─── Raw data ───

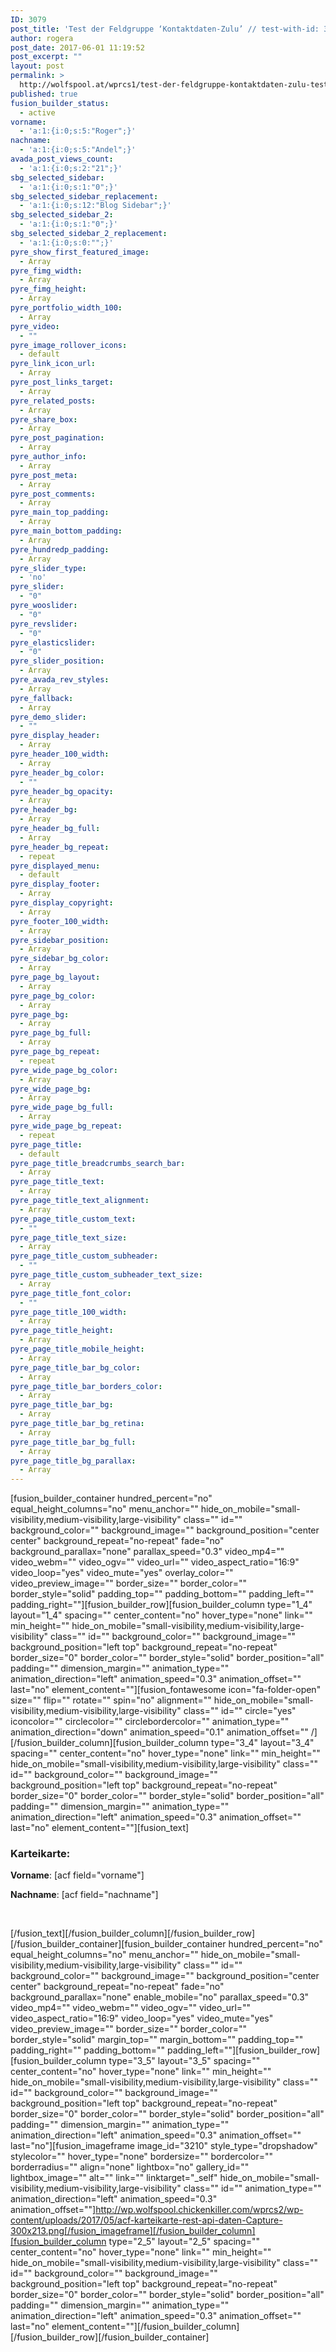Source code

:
 ```yaml
---
ID: 3079
post_title: 'Test der Feldgruppe ‘Kontaktdaten-Zulu’ // test-with-id: 3199'
author: rogera
post_date: 2017-06-01 11:19:52
post_excerpt: ""
layout: post
permalink: >
  http://wolfspool.at/wprcs1/test-der-feldgruppe-kontaktdaten-zulu-test-with-id-3199/
published: true
fusion_builder_status:
  - active
vorname:
  - 'a:1:{i:0;s:5:"Roger";}'
nachname:
  - 'a:1:{i:0;s:5:"Andel";}'
avada_post_views_count:
  - 'a:1:{i:0;s:2:"21";}'
sbg_selected_sidebar:
  - 'a:1:{i:0;s:1:"0";}'
sbg_selected_sidebar_replacement:
  - 'a:1:{i:0;s:12:"Blog Sidebar";}'
sbg_selected_sidebar_2:
  - 'a:1:{i:0;s:1:"0";}'
sbg_selected_sidebar_2_replacement:
  - 'a:1:{i:0;s:0:"";}'
pyre_show_first_featured_image:
  - Array
pyre_fimg_width:
  - Array
pyre_fimg_height:
  - Array
pyre_portfolio_width_100:
  - Array
pyre_video:
  - ""
pyre_image_rollover_icons:
  - default
pyre_link_icon_url:
  - Array
pyre_post_links_target:
  - Array
pyre_related_posts:
  - Array
pyre_share_box:
  - Array
pyre_post_pagination:
  - Array
pyre_author_info:
  - Array
pyre_post_meta:
  - Array
pyre_post_comments:
  - Array
pyre_main_top_padding:
  - Array
pyre_main_bottom_padding:
  - Array
pyre_hundredp_padding:
  - Array
pyre_slider_type:
  - 'no'
pyre_slider:
  - "0"
pyre_wooslider:
  - "0"
pyre_revslider:
  - "0"
pyre_elasticslider:
  - "0"
pyre_slider_position:
  - Array
pyre_avada_rev_styles:
  - Array
pyre_fallback:
  - Array
pyre_demo_slider:
  - ""
pyre_display_header:
  - Array
pyre_header_100_width:
  - Array
pyre_header_bg_color:
  - ""
pyre_header_bg_opacity:
  - Array
pyre_header_bg:
  - Array
pyre_header_bg_full:
  - Array
pyre_header_bg_repeat:
  - repeat
pyre_displayed_menu:
  - default
pyre_display_footer:
  - Array
pyre_display_copyright:
  - Array
pyre_footer_100_width:
  - Array
pyre_sidebar_position:
  - Array
pyre_sidebar_bg_color:
  - Array
pyre_page_bg_layout:
  - Array
pyre_page_bg_color:
  - Array
pyre_page_bg:
  - Array
pyre_page_bg_full:
  - Array
pyre_page_bg_repeat:
  - repeat
pyre_wide_page_bg_color:
  - Array
pyre_wide_page_bg:
  - Array
pyre_wide_page_bg_full:
  - Array
pyre_wide_page_bg_repeat:
  - repeat
pyre_page_title:
  - default
pyre_page_title_breadcrumbs_search_bar:
  - Array
pyre_page_title_text:
  - Array
pyre_page_title_text_alignment:
  - Array
pyre_page_title_custom_text:
  - ""
pyre_page_title_text_size:
  - Array
pyre_page_title_custom_subheader:
  - ""
pyre_page_title_custom_subheader_text_size:
  - Array
pyre_page_title_font_color:
  - ""
pyre_page_title_100_width:
  - Array
pyre_page_title_height:
  - Array
pyre_page_title_mobile_height:
  - Array
pyre_page_title_bar_bg_color:
  - Array
pyre_page_title_bar_borders_color:
  - Array
pyre_page_title_bar_bg:
  - Array
pyre_page_title_bar_bg_retina:
  - Array
pyre_page_title_bar_bg_full:
  - Array
pyre_page_title_bg_parallax:
  - Array
---
```

[fusion_builder_container hundred_percent="no" equal_height_columns="no" menu_anchor="" hide_on_mobile="small-visibility,medium-visibility,large-visibility" class="" id="" background_color="" background_image="" background_position="center center" background_repeat="no-repeat" fade="no" background_parallax="none" parallax_speed="0.3" video_mp4="" video_webm="" video_ogv="" video_url="" video_aspect_ratio="16:9" video_loop="yes" video_mute="yes" overlay_color="" video_preview_image="" border_size="" border_color="" border_style="solid" padding_top="" padding_bottom="" padding_left="" padding_right=""][fusion_builder_row][fusion_builder_column type="1_4" layout="1_4" spacing="" center_content="no" hover_type="none" link="" min_height="" hide_on_mobile="small-visibility,medium-visibility,large-visibility" class="" id="" background_color="" background_image="" background_position="left top" background_repeat="no-repeat" border_size="0" border_color="" border_style="solid" border_position="all" padding="" dimension_margin="" animation_type="" animation_direction="left" animation_speed="0.3" animation_offset="" last="no" element_content=""][fusion_fontawesome icon="fa-folder-open" size="" flip="" rotate="" spin="no" alignment="" hide_on_mobile="small-visibility,medium-visibility,large-visibility" class="" id="" circle="yes" iconcolor="" circlecolor="" circlebordercolor="" animation_type="" animation_direction="down" animation_speed="0.1" animation_offset="" /][/fusion_builder_column][fusion_builder_column type="3_4" layout="3_4" spacing="" center_content="no" hover_type="none" link="" min_height="" hide_on_mobile="small-visibility,medium-visibility,large-visibility" class="" id="" background_color="" background_image="" background_position="left top" background_repeat="no-repeat" border_size="0" border_color="" border_style="solid" border_position="all" padding="" dimension_margin="" animation_type="" animation_direction="left" animation_speed="0.3" animation_offset="" last="no" element_content=""][fusion_text]
<h3>Karteikarte:</h3>
<strong>Vorname</strong>: [acf field="vorname"]

<strong>Nachname</strong>: [acf field="nachname"]

&nbsp;

[/fusion_text][/fusion_builder_column][/fusion_builder_row][/fusion_builder_container][fusion_builder_container hundred_percent="no" equal_height_columns="no" menu_anchor="" hide_on_mobile="small-visibility,medium-visibility,large-visibility" class="" id="" background_color="" background_image="" background_position="center center" background_repeat="no-repeat" fade="no" background_parallax="none" enable_mobile="no" parallax_speed="0.3" video_mp4="" video_webm="" video_ogv="" video_url="" video_aspect_ratio="16:9" video_loop="yes" video_mute="yes" video_preview_image="" border_size="" border_color="" border_style="solid" margin_top="" margin_bottom="" padding_top="" padding_right="" padding_bottom="" padding_left=""][fusion_builder_row][fusion_builder_column type="3_5" layout="3_5" spacing="" center_content="no" hover_type="none" link="" min_height="" hide_on_mobile="small-visibility,medium-visibility,large-visibility" class="" id="" background_color="" background_image="" background_position="left top" background_repeat="no-repeat" border_size="0" border_color="" border_style="solid" border_position="all" padding="" dimension_margin="" animation_type="" animation_direction="left" animation_speed="0.3" animation_offset="" last="no"][fusion_imageframe image_id="3210" style_type="dropshadow" stylecolor="" hover_type="none" bordersize="" bordercolor="" borderradius="" align="none" lightbox="no" gallery_id="" lightbox_image="" alt="" link="" linktarget="_self" hide_on_mobile="small-visibility,medium-visibility,large-visibility" class="" id="" animation_type="" animation_direction="left" animation_speed="0.3" animation_offset=""]http://wp.wolfspool.chickenkiller.com/wprcs2/wp-content/uploads/2017/05/acf-karteikarte-rest-api-daten-Capture-300x213.png[/fusion_imageframe][/fusion_builder_column][fusion_builder_column type="2_5" layout="2_5" spacing="" center_content="no" hover_type="none" link="" min_height="" hide_on_mobile="small-visibility,medium-visibility,large-visibility" class="" id="" background_color="" background_image="" background_position="left top" background_repeat="no-repeat" border_size="0" border_color="" border_style="solid" border_position="all" padding="" dimension_margin="" animation_type="" animation_direction="left" animation_speed="0.3" animation_offset="" last="no" element_content=""][/fusion_builder_column][/fusion_builder_row][/fusion_builder_container]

───

**Exercise brief:**
In your copy of the material, every word must match and no image should appear.

**Result:**
Source code

:
 ```yaml
---
ID: 3079
post_title: 'Test der Feldgruppe ‘Kontaktdaten-Zulu’ // test-with-id: 3199'
author: rogera
post_date: 2017-06-01 11:19:52
post_excerpt: ""
layout: post
permalink: >
  http://wolfspool.at/wprcs1/test-der-feldgruppe-kontaktdaten-zulu-test-with-id-3199/
published: true
fusion_builder_status:
  - active
vorname:
  - 'a:1:{i:0;s:5:"Roger";}'
nachname:
  - 'a:1:{i:0;s:5:"Andel";}'
avada_post_views_count:
  - 'a:1:{i:0;s:2:"21";}'
sbg_selected_sidebar:
  - 'a:1:{i:0;s:1:"0";}'
sbg_selected_sidebar_replacement:
  - 'a:1:{i:0;s:12:"Blog Sidebar";}'
sbg_selected_sidebar_2:
  - 'a:1:{i:0;s:1:"0";}'
sbg_selected_sidebar_2_replacement:
  - 'a:1:{i:0;s:0:"";}'
pyre_show_first_featured_image:
  - Array
pyre_fimg_width:
  - Array
pyre_fimg_height:
  - Array
pyre_portfolio_width_100:
  - Array
pyre_video:
  - ""
pyre_image_rollover_icons:
  - default
pyre_link_icon_url:
  - Array
pyre_post_links_target:
  - Array
pyre_related_posts:
  - Array
pyre_share_box:
  - Array
pyre_post_pagination:
  - Array
pyre_author_info:
  - Array
pyre_post_meta:
  - Array
pyre_post_comments:
  - Array
pyre_main_top_padding:
  - Array
pyre_main_bottom_padding:
  - Array
pyre_hundredp_padding:
  - Array
pyre_slider_type:
  - 'no'
pyre_slider:
  - "0"
pyre_wooslider:
  - "0"
pyre_revslider:
  - "0"
pyre_elasticslider:
  - "0"
pyre_slider_position:
  - Array
pyre_avada_rev_styles:
  - Array
pyre_fallback:
  - Array
pyre_demo_slider:
  - ""
pyre_display_header:
  - Array
pyre_header_100_width:
  - Array
pyre_header_bg_color:
  - ""
pyre_header_bg_opacity:
  - Array
pyre_header_bg:
  - Array
pyre_header_bg_full:
  - Array
pyre_header_bg_repeat:
  - repeat
pyre_displayed_menu:
  - default
pyre_display_footer:
  - Array
pyre_display_copyright:
  - Array
pyre_footer_100_width:
  - Array
pyre_sidebar_position:
  - Array
pyre_sidebar_bg_color:
  - Array
pyre_page_bg_layout:
  - Array
pyre_page_bg_color:
  - Array
pyre_page_bg:
  - Array
pyre_page_bg_full:
  - Array
pyre_page_bg_repeat:
  - repeat
pyre_wide_page_bg_color:
  - Array
pyre_wide_page_bg:
  - Array
pyre_wide_page_bg_full:
  - Array
pyre_wide_page_bg_repeat:
  - repeat
pyre_page_title:
  - default
pyre_page_title_breadcrumbs_search_bar:
  - Array
pyre_page_title_text:
  - Array
pyre_page_title_text_alignment:
  - Array
pyre_page_title_custom_text:
  - ""
pyre_page_title_text_size:
  - Array
pyre_page_title_custom_subheader:
  - ""
pyre_page_title_custom_subheader_text_size:
  - Array
pyre_page_title_font_color:
  - ""
pyre_page_title_100_width:
  - Array
pyre_page_title_height:
  - Array
pyre_page_title_mobile_height:
  - Array
pyre_page_title_bar_bg_color:
  - Array
pyre_page_title_bar_borders_color:
  - Array
pyre_page_title_bar_bg:
  - Array
pyre_page_title_bar_bg_retina:
  - Array
pyre_page_title_bar_bg_full:
  - Array
pyre_page_title_bg_parallax:
  - Array
---
```

[fusion_builder_container hundred_percent="no" equal_height_columns="no" menu_anchor="" hide_on_mobile="small-visibility,medium-visibility,large-visibility" class="" id="" background_color="" background_image="" background_position="center center" background_repeat="no-repeat" fade="no" background_parallax="none" parallax_speed="0.3" video_mp4="" video_webm="" video_ogv="" video_url="" video_aspect_ratio="16:9" video_loop="yes" video_mute="yes" overlay_color="" video_preview_image="" border_size="" border_color="" border_style="solid" padding_top="" padding_bottom="" padding_left="" padding_right=""][fusion_builder_row][fusion_builder_column type="1_4" layout="1_4" spacing="" center_content="no" hover_type="none" link="" min_height="" hide_on_mobile="small-visibility,medium-visibility,large-visibility" class="" id="" background_color="" background_image="" background_position="left top" background_repeat="no-repeat" border_size="0" border_color="" border_style="solid" border_position="all" padding="" dimension_margin="" animation_type="" animation_direction="left" animation_speed="0.3" animation_offset="" last="no" element_content=""][fusion_fontawesome icon="fa-folder-open" size="" flip="" rotate="" spin="no" alignment="" hide_on_mobile="small-visibility,medium-visibility,large-visibility" class="" id="" circle="yes" iconcolor="" circlecolor="" circlebordercolor="" animation_type="" animation_direction="down" animation_speed="0.1" animation_offset="" /][/fusion_builder_column][fusion_builder_column type="3_4" layout="3_4" spacing="" center_content="no" hover_type="none" link="" min_height="" hide_on_mobile="small-visibility,medium-visibility,large-visibility" class="" id="" background_color="" background_image="" background_position="left top" background_repeat="no-repeat" border_size="0" border_color="" border_style="solid" border_position="all" padding="" dimension_margin="" animation_type="" animation_direction="left" animation_speed="0.3" animation_offset="" last="no" element_content=""][fusion_text]
<h3>Karteikarte:</h3>
<strong>Vorname</strong>: [acf field="vorname"]

<strong>Nachname</strong>: [acf field="nachname"]

&nbsp;

[/fusion_text][/fusion_builder_column][/fusion_builder_row][/fusion_builder_container][fusion_builder_container hundred_percent="no" equal_height_columns="no" menu_anchor="" hide_on_mobile="small-visibility,medium-visibility,large-visibility" class="" id="" background_color="" background_image="" background_position="center center" background_repeat="no-repeat" fade="no" background_parallax="none" enable_mobile="no" parallax_speed="0.3" video_mp4="" video_webm="" video_ogv="" video_url="" video_aspect_ratio="16:9" video_loop="yes" video_mute="yes" video_preview_image="" border_size="" border_color="" border_style="solid" margin_top="" margin_bottom="" padding_top="" padding_right="" padding_bottom="" padding_left=""][fusion_builder_row][fusion_builder_column type="3_5" layout="3_5" spacing="" center_content="no" hover_type="none" link="" min_height="" hide_on_mobile="small-visibility,medium-visibility,large-visibility" class="" id="" background_color="" background_image="" background_position="left top" background_repeat="no-repeat" border_size="0" border_color="" border_style="solid" border_position="all" padding="" dimension_margin="" animation_type="" animation_direction="left" animation_speed="0.3" animation_offset="" last="no"][fusion_imageframe image_id="3210" style_type="dropshadow" stylecolor="" hover_type="none" bordersize="" bordercolor="" borderradius="" align="none" lightbox="no" gallery_id="" lightbox_image="" alt="" link="" linktarget="_self" hide_on_mobile="small-visibility,medium-visibility,large-visibility" class="" id="" animation_type="" animation_direction="left" animation_speed="0.3" animation_offset=""]http://wp.wolfspool.chickenkiller.com/wprcs2/wp-content/uploads/2017/05/acf-karteikarte-rest-api-daten-Capture-300x213.png[/fusion_imageframe][/fusion_builder_column][fusion_builder_column type="2_5" layout="2_5" spacing="" center_content="no" hover_type="none" link="" min_height="" hide_on_mobile="small-visibility,medium-visibility,large-visibility" class="" id="" background_color="" background_image="" background_position="left top" background_repeat="no-repeat" border_size="0" border_color="" border_style="solid" border_position="all" padding="" dimension_margin="" animation_type="" animation_direction="left" animation_speed="0.3" animation_offset="" last="no" element_content=""][/fusion_builder_column][/fusion_builder_row][/fusion_builder_container]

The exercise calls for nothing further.